Chocolate produzido na casa de dona Nena, em Belém, é usado no D.O.M.

Fui criada no meio do cacau. Meus pais cultivavam. Quando casei, meus sogros também vendiam as sementes da fruta e faziam chocolate em casa.

Era de uma maneira bem simples: depois de torrar, descascavam a semente de cacau e "batiam" no pilão com açúcar. Era assim que os "antigos" faziam aqui na ilha.

Marília Miragaia/Folhapress
Dona Nena descasca cacau em sua casa
Dona Nena descasca cacau em sua casa

A ilha do Combu está a 15 minutos de Belém, mas não tem linha regular de barco para a cidade, só no fim de semana. Eu prefiro assim. Precisamos continuar a conviver com a natureza com harmonia. A ilha é quase toda floresta. Os moradores vivem nos rios que cortam a ilha. Na parte interna do Combu, encontramos árvores de cacau, cupuaçu, pupunha...

Dá também açaí, que é a primeira fonte de renda da maioria das famílias. Mas, para mim, é o chocolate. Comecei a trabalhar com cacau em 2002, fazendo artesanato. Mas meu grupo se desfez, o mercado já estava saturado.

Foi em 2006 que eu pensei em resgatar a receita do chocolate do Combu. Fiz isso porque queria vender produtos meus -processando o produto, a renda é maior. Não imaginava que ia dar uma repercussão tão grande.

Conheci o Thiago [Castanho, dos restaurantes Remanso do Peixe e do Bosque, em Belém] em 2011. Foi quando ele começou a usar meu chocolate, 100% de cacau.

Achei que ele ia me pedir para fazer mudanças na receita.
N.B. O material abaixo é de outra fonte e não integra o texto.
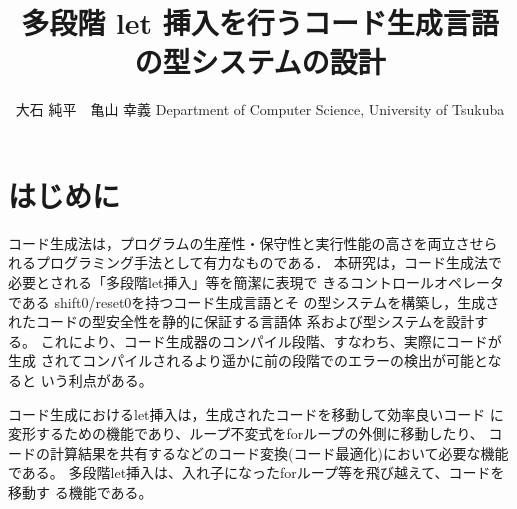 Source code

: \documentclass[T]{compsoft}
\theoremstyle{break}
\begin{document}
\title{多段階 let 挿入を行うコード生成言語の型システムの設計}

%
\author{大石 純平　亀山 幸義
%
%
%
%
%
{Department of Computer Science, University of Tsukuba}}


\maketitle \thispagestyle {empty}

\section{はじめに}
コード生成法は，プログラムの生産性・保守性と実行性能の高さを両立させら
れるプログラミング手法として有力なものである．
本研究は，コード生成法で必要とされる「多段階let挿入」等を簡潔に表現で
きるコントロールオペレータである shift0/reset0を持つコード生成言語とそ
の型システムを構築し，生成されたコードの型安全性を静的に保証する言語体
系および型システムを設計する。
これにより、コード生成器のコンパイル段階、すなわち、実際にコードが生成
されてコンパイルされるより遥かに前の段階でのエラーの検出が可能となると
いう利点がある。

コード生成におけるlet挿入は，生成されたコードを移動して効率良いコード
に変形するための機能であり、ループ不変式をforループの外側に移動したり、
コードの計算結果を共有するなどのコード変換(コード最適化)において必要な機能である。
多段階let挿入は、入れ子になったforループ等を飛び越えて、コードを移動す
る機能である。
\end{document}
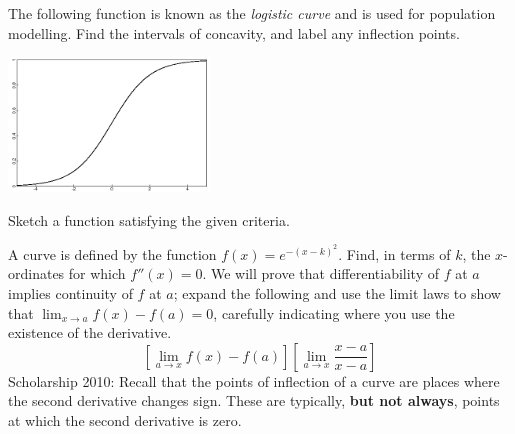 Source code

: \begin{questions}
  \questioA The following function is known as the \textit{logistic curve} and is used for population modelling. Find the intervals of
            concavity, and label any inflection points.
            \begin{center}
              \includegraphics[width=0.4\textwidth]{logistic}
            \end{center}
  \questioM Sketch a function satisfying the given criteria.
  \questioE A curve is defined by the function $ f(x) = e^{-(x-k)^2} $. Find, in terms of $ k $, the $ x$-ordinates for which $ f''(x) = 0 $.
  \clearpage
  \questioS We will prove that differentiability of $ f $ at $ a $ implies continuity of $ f $ at $ a $; expand the following
            and use the limit laws to show that $ \lim_{x \to a} f(x) - f(a) = 0 $, carefully indicating where you use the existence
            of the derivative.
            \begin{displaymath}
              \left[\lim_{a \to x} f(x) - f(a)\right]\left[\lim_{a \to x} \frac{x - a}{x - a}\right]
            \end{displaymath}
  \questioS Scholarship 2010: Recall that the points of inflection of a curve are places where the second derivative
            changes sign. These are typically, \textbf{but not always}, points at which the second derivative is zero.


\end{questions}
Mas ele me disse: "Não muda essa receita, não". Hoje, ele usa meu chocolate e até minhas folhas de cacau para sobremesas.
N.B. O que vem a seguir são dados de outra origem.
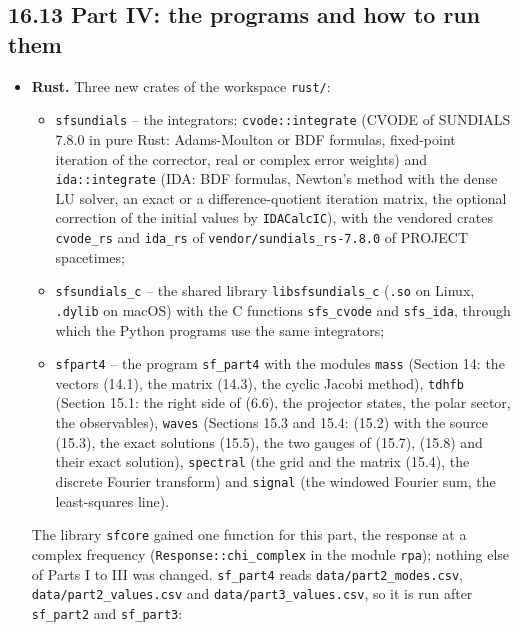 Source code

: \documentclass[
  10pt,
]{article}
\providecommand{\tightlist}{%
  \setlength{\itemsep}{0pt}\setlength{\parskip}{0pt}}
\begin{document}
\hypertarget{part-iv-the-programs-and-how-to-run-them}{%
\subsection{16.13 Part IV: the programs and how to run
them}\label{part-iv-the-programs-and-how-to-run-them}}

\begin{itemize}
\item
  \textbf{Rust.} Three new crates of the workspace \texttt{rust/}:

  \begin{itemize}
  \tightlist
  \item
    \texttt{sfsundials} -- the integrators: \texttt{cvode::integrate}
    (CVODE of SUNDIALS 7.8.0 in pure Rust: Adams-Moulton or BDF
    formulas, fixed-point iteration of the corrector, real or complex
    error weights) and \texttt{ida::integrate} (IDA: BDF formulas,
    Newton's method with the dense LU solver, an exact or a
    difference-quotient iteration matrix, the optional correction of the
    initial values by \texttt{IDACalcIC}), with the vendored crates
    \texttt{cvode\_rs} and \texttt{ida\_rs} of
    \texttt{vendor/sundials\_rs-7.8.0} of PROJECT spacetimes;
  \item
    \texttt{sfsundials\_c} -- the shared library
    \texttt{libsfsundials\_c} (\texttt{.so} on Linux, \texttt{.dylib} on
    macOS) with the C functions \texttt{sfs\_cvode} and
    \texttt{sfs\_ida}, through which the Python programs use the same
    integrators;
  \item
    \texttt{sfpart4} -- the program \texttt{sf\_part4} with the modules
    \texttt{mass} (Section 14: the vectors (14.1), the matrix (14.3),
    the cyclic Jacobi method), \texttt{tdhfb} (Section 15.1: the right
    side of (6.6), the projector states, the polar sector, the
    observables), \texttt{waves} (Sections 15.3 and 15.4: (15.2) with
    the source (15.3), the exact solutions (15.5), the two gauges of
    (15.7), (15.8) and their exact solution), \texttt{spectral} (the
    grid and the matrix (15.4), the discrete Fourier transform) and
    \texttt{signal} (the windowed Fourier sum, the least-squares line).
  \end{itemize}

  The library \texttt{sfcore} gained one function for this part, the
  response at a complex frequency (\texttt{Response::chi\_complex} in
  the module \texttt{rpa}); nothing else of Parts I to III was changed.
  \texttt{sf\_part4} reads \texttt{data/part2\_modes.csv},
  \texttt{data/part2\_values.csv} and \texttt{data/part3\_values.csv},
  so it is run after \texttt{sf\_part2} and \texttt{sf\_part3}:


\end{itemize}
\end{document}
Um chef de São Paulo, Alex Atala, também usa [em um menu-degustação do D.O.M., na receita de mandioquinha glacê, que leva chocolate da ilha do Combu e chantili de mel de abelha indígena].
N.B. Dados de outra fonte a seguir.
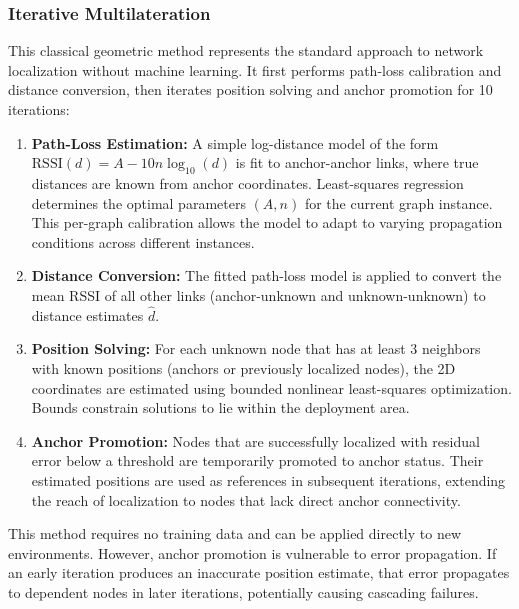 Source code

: \documentclass{ieeeaccess}
\begin{document}
\subsubsection{Iterative Multilateration}
This classical geometric method represents the standard approach to network localization without machine learning. It first performs path-loss calibration and distance conversion, then iterates position solving and anchor promotion for 10 iterations:
\begin{enumerate}
    \item \textbf{Path-Loss Estimation:} A simple log-distance model of the form $\mathrm{RSSI}(d) = A - 10n\log_{10}(d)$ is fit to anchor-anchor links, where true distances are known from anchor coordinates. Least-squares regression determines the optimal parameters $(A, n)$ for the current graph instance. This per-graph calibration allows the model to adapt to varying propagation conditions across different instances.
    \item \textbf{Distance Conversion:} The fitted path-loss model is applied to convert the mean RSSI of all other links (anchor-unknown and unknown-unknown) to distance estimates $\hat{d}$.
    \item \textbf{Position Solving:} For each unknown node that has at least 3 neighbors with known positions (anchors or previously localized nodes), the 2D coordinates are estimated using bounded nonlinear least-squares optimization. Bounds constrain solutions to lie within the deployment area.
    \item \textbf{Anchor Promotion:} Nodes that are successfully localized with residual error below a threshold are temporarily promoted to anchor status. Their estimated positions are used as references in subsequent iterations, extending the reach of localization to nodes that lack direct anchor connectivity.
\end{enumerate}
This method requires no training data and can be applied directly to new environments. However, anchor promotion is vulnerable to error propagation. If an early iteration produces an inaccurate position estimate, that error propagates to dependent nodes in later iterations, potentially causing cascading failures.
\end{document}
Durante a safra, que vai de janeiro a maio e de junho a setembro, vendo 15 quilos de chocolate por semana. Quando não está na época, faço uma lista de espera.

Fiquei um tempo fazendo testes para encontrar a receita do chocolate. Estraguei muito cacau até encontrar a temperatura certa para a torra, que faço no meu próprio forno.

Também perdi dois liquidificadores, que queimaram enquanto eu tentava bater as sementes. Então, resolvi usar meu moedor de carne. Deu certo. Depois de processado, o cacau fica pastoso e aí é só fazer a "poqueca" [espécie de lajota, envolta em folha de cacau, que custa R$ 6 por 100 g] e esperar secar.
Criei um produto sem saber que era de qualidade. Quando algumas pessoas da ilha veem, choram. Essa cultura estava se perdendo.